This report is based on self-reported information from Linkedin, including all publicly visible personal and company profiles, skills, professional experiences, and education.
We identified data scientists based on their professional headline and current title. We only included data scientists associated with companies we could identify in our sample. We considered the possibility that those listing “data scientist” in their profile without an association with an actual company may only have aspirations about a career in data science, so we did not include those profiles in our analysis.
A summary of the dataset is provided in the chart below.
For the data scientists identified, we analyzed in detail:
The analysis was carried out in Python, SQL, and an open-source computing platform Jupyter. Python packages charts and python-highcharts were used to create interactive visualizations in HighCharts and HighMaps. Data was stored and processed using Amazon Redshift.

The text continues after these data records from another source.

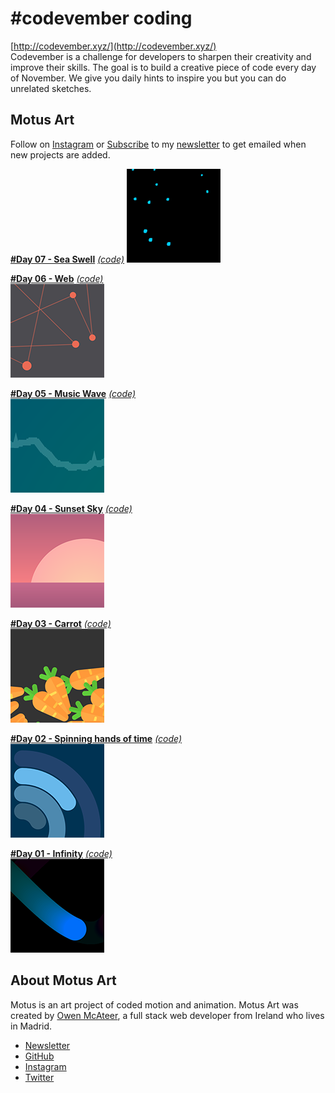 # #codevember coding
[http://codevember.xyz/](http://codevember.xyz/)  
Codevember is a challenge for developers to sharpen their creativity and improve their skills. The goal is to build a creative piece of code every day of November. We give you daily hints to inspire you but you can do unrelated sketches.

## Motus Art
Follow on [Instagram](https://www.instagram.com/Motus_Art/) or [Subscribe](http://eepurl.com/dmntwP) to my [newsletter](http://eepurl.com/dmntwP) to get emailed when new projects are added.


[**#Day 07 - Sea Swell**][day07] [*(code)*][day07code]
[![Day 07](../../assets/img/preview/week_05.png)][day07]

[**#Day 06 - Web**][day06] [*(code)*][day06code]  
[![Day 06](../../assets/img/preview/codevember/06.png)][day06]

[**#Day 05 - Music Wave**][day05] [*(code)*][day05code]  
[![Day 05](../../assets/img/preview/codevember/05.png)][day05]

[**#Day 04 - Sunset Sky**][day04] [*(code)*][day04code]  
[![Day 04](../../assets/img/preview/codevember/04.png)][day04]

[**#Day 03 - Carrot**][day03] [*(code)*][day03code]  
[![Day 03](../../assets/img/preview/codevember/03.png)][day03]

[**#Day 02 - Spinning hands of time**][day02] [*(code)*][day02code]  
[![Day 02](../../assets/img/preview/week_09.png)][day02]

[**#Day 01 - Infinity**][day01] [*(code)*][day01code]  
[![Day 01](../../assets/img/preview/codevember/01.png)][day01]

## About Motus Art

Motus is an art project of coded motion and animation. Motus Art was created by [Owen McAteer](https://owenmcateer.com/), a full stack web developer from Ireland who lives in Madrid.
* [Newsletter](http://eepurl.com/dmntwP)
* [GitHub](https://github.com/owenmcateer)
* [Instagram](https://www.instagram.com/Motus_Art/)
* [Twitter](https://twitter.com/omcateer)

[day01]: https://owenmcateer.github.io/Motus-Art/projects/codevember/01.html
[day01code]: https://github.com/owenmcateer/Motus-Art/blob/master/src/codevember/01.js
[day02]: https://owenmcateer.github.io/Motus-Art/projects/week_09.html
[day02code]: https://github.com/owenmcateer/Motus-Art/blob/master/src/week_09/main.js
[day03]: https://owenmcateer.github.io/Motus-Art/projects/codevember/03.html
[day03code]: https://github.com/owenmcateer/Motus-Art/blob/master/src/codevember/03.js
[day04]: https://owenmcateer.github.io/Motus-Art/projects/codevember/04.html
[day04code]: https://github.com/owenmcateer/Motus-Art/blob/master/src/codevember/04.js
[day05]: https://owenmcateer.github.io/Motus-Art/projects/codevember/05.html
[day05code]: https://github.com/owenmcateer/Motus-Art/blob/master/src/codevember/05.js
[day06]: https://owenmcateer.github.io/Motus-Art/projects/codevember/06.html
[day06code]: https://github.com/owenmcateer/Motus-Art/blob/master/src/codevember/06.js
[day07]: https://owenmcateer.github.io/Motus-Art/projects/week_05.html
[day07code]: https://github.com/owenmcateer/Motus-Art/blob/master/src/week_05/main.js
[day08]: https://owenmcateer.github.io/Motus-Art/projects/codevember/08.html
[day08code]: https://github.com/owenmcateer/Motus-Art/blob/master/src/codevember/08.js
[day09]: https://owenmcateer.github.io/Motus-Art/projects/codevember/09.html
[day09code]: https://github.com/owenmcateer/Motus-Art/blob/master/src/codevember/09.js
[day10]: https://owenmcateer.github.io/Motus-Art/projects/codevember/10.html
[day10code]: https://github.com/owenmcateer/Motus-Art/blob/master/src/codevember/10.js
[day11]: https://owenmcateer.github.io/Motus-Art/projects/codevember/11.html
[day11code]: https://github.com/owenmcateer/Motus-Art/blob/master/src/codevember/11.js
[day12]: https://owenmcateer.github.io/Motus-Art/projects/codevember/12.html
[day12code]: https://github.com/owenmcateer/Motus-Art/blob/master/src/codevember/12.js
[day13]: https://owenmcateer.github.io/Motus-Art/projects/codevember/13.html
[day13code]: https://github.com/owenmcateer/Motus-Art/blob/master/src/codevember/13.js
[day14]: https://owenmcateer.github.io/Motus-Art/projects/codevember/14.html
[day14code]: https://github.com/owenmcateer/Motus-Art/blob/master/src/codevember/14.js
[day15]: https://owenmcateer.github.io/Motus-Art/projects/codevember/15.html
[day15code]: https://github.com/owenmcateer/Motus-Art/blob/master/src/codevember/15.js
[day16]: https://owenmcateer.github.io/Motus-Art/projects/codevember/16.html
[day16code]: https://github.com/owenmcateer/Motus-Art/blob/master/src/codevember/16.js
[day17]: https://owenmcateer.github.io/Motus-Art/projects/codevember/17.html
[day17code]: https://github.com/owenmcateer/Motus-Art/blob/master/src/codevember/17.js
[day18]: https://owenmcateer.github.io/Motus-Art/projects/codevember/18.html
[day18code]: https://github.com/owenmcateer/Motus-Art/blob/master/src/codevember/18.js
[day19]: https://owenmcateer.github.io/Motus-Art/projects/codevember/19.html
[day19code]: https://github.com/owenmcateer/Motus-Art/blob/master/src/codevember/19.js
[day20]: https://owenmcateer.github.io/Motus-Art/projects/codevember/20.html
[day20code]: https://github.com/owenmcateer/Motus-Art/blob/master/src/codevember/20.js
[day21]: https://owenmcateer.github.io/Motus-Art/projects/codevember/21.html
[day21code]: https://github.com/owenmcateer/Motus-Art/blob/master/src/codevember/21.js
[day22]: https://owenmcateer.github.io/Motus-Art/projects/codevember/22.html
[day22code]: https://github.com/owenmcateer/Motus-Art/blob/master/src/codevember/22.js
[day23]: https://owenmcateer.github.io/Motus-Art/projects/codevember/23.html
[day23code]: https://github.com/owenmcateer/Motus-Art/blob/master/src/codevember/23.js
[day24]: https://owenmcateer.github.io/Motus-Art/projects/codevember/24.html
[day24code]: https://github.com/owenmcateer/Motus-Art/blob/master/src/codevember/24.js
[day25]: https://owenmcateer.github.io/Motus-Art/projects/codevember/25.html
[day25code]: https://github.com/owenmcateer/Motus-Art/blob/master/src/codevember/25.js
[day26]: https://owenmcateer.github.io/Motus-Art/projects/codevember/26.html
[day26code]: https://github.com/owenmcateer/Motus-Art/blob/master/src/codevember/26.js
[day27]: https://owenmcateer.github.io/Motus-Art/projects/codevember/27.html
[day27code]: https://github.com/owenmcateer/Motus-Art/blob/master/src/codevember/27.js
[day28]: https://owenmcateer.github.io/Motus-Art/projects/codevember/28.html
[day28code]: https://github.com/owenmcateer/Motus-Art/blob/master/src/codevember/28.js
[day29]: https://owenmcateer.github.io/Motus-Art/projects/codevember/29.html
[day29code]: https://github.com/owenmcateer/Motus-Art/blob/master/src/codevember/29.js
[day30]: https://owenmcateer.github.io/Motus-Art/projects/codevember/30.html
[day30code]: https://github.com/owenmcateer/Motus-Art/blob/master/src/codevember/30.js
[day31]: https://owenmcateer.github.io/Motus-Art/projects/codevember/31.html
[day31code]: https://github.com/owenmcateer/Motus-Art/blob/master/src/codevember/31.js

Data Scientists In the World
How many data scientists are there?
Rather than getting lost in the “What is a data scientist?” debate, as so many have done before, we chose to let data scientists speak for themselves. We certainly could have identified data scientists using a complex machine learning algorithm, employing skills, education, keywords, or other identifying characteristics, but the best solution is often the simplest. Similar to how LinkedIn simply asks its users, “does Joe know about Python?” we asked “Does Joe say he is a data scientist?” Specifically, we looked at people who actually state “data scientist” either in their title or in their professional headline.
A direct consequence of our approach is that it does not necessarily capture everyone doing data science. Today, many companies employ data analysts, business intelligence analysts, quantitative analysts, or simply scientists who may very well be doing the same work as someone with a data scientist title at another company. However, many companies also employ analysts who do very little with data beyond working with it in Excel. We intentionally avoid including this great diversity of titles so as not to contaminate our sample, and instead consider a very small list of permutations around the phrase “data scientist.”
In addition to searching for data scientists in English, we translated data science titles into eight other languages on LinkedIn: French, Spanish, Italian, Portuguese, German, Swedish, Dutch, and Turkish. If you are curious to see precisely how we identified someone as a data scientist, feel free to take a look at the final query that we ran on our Redshift cluster.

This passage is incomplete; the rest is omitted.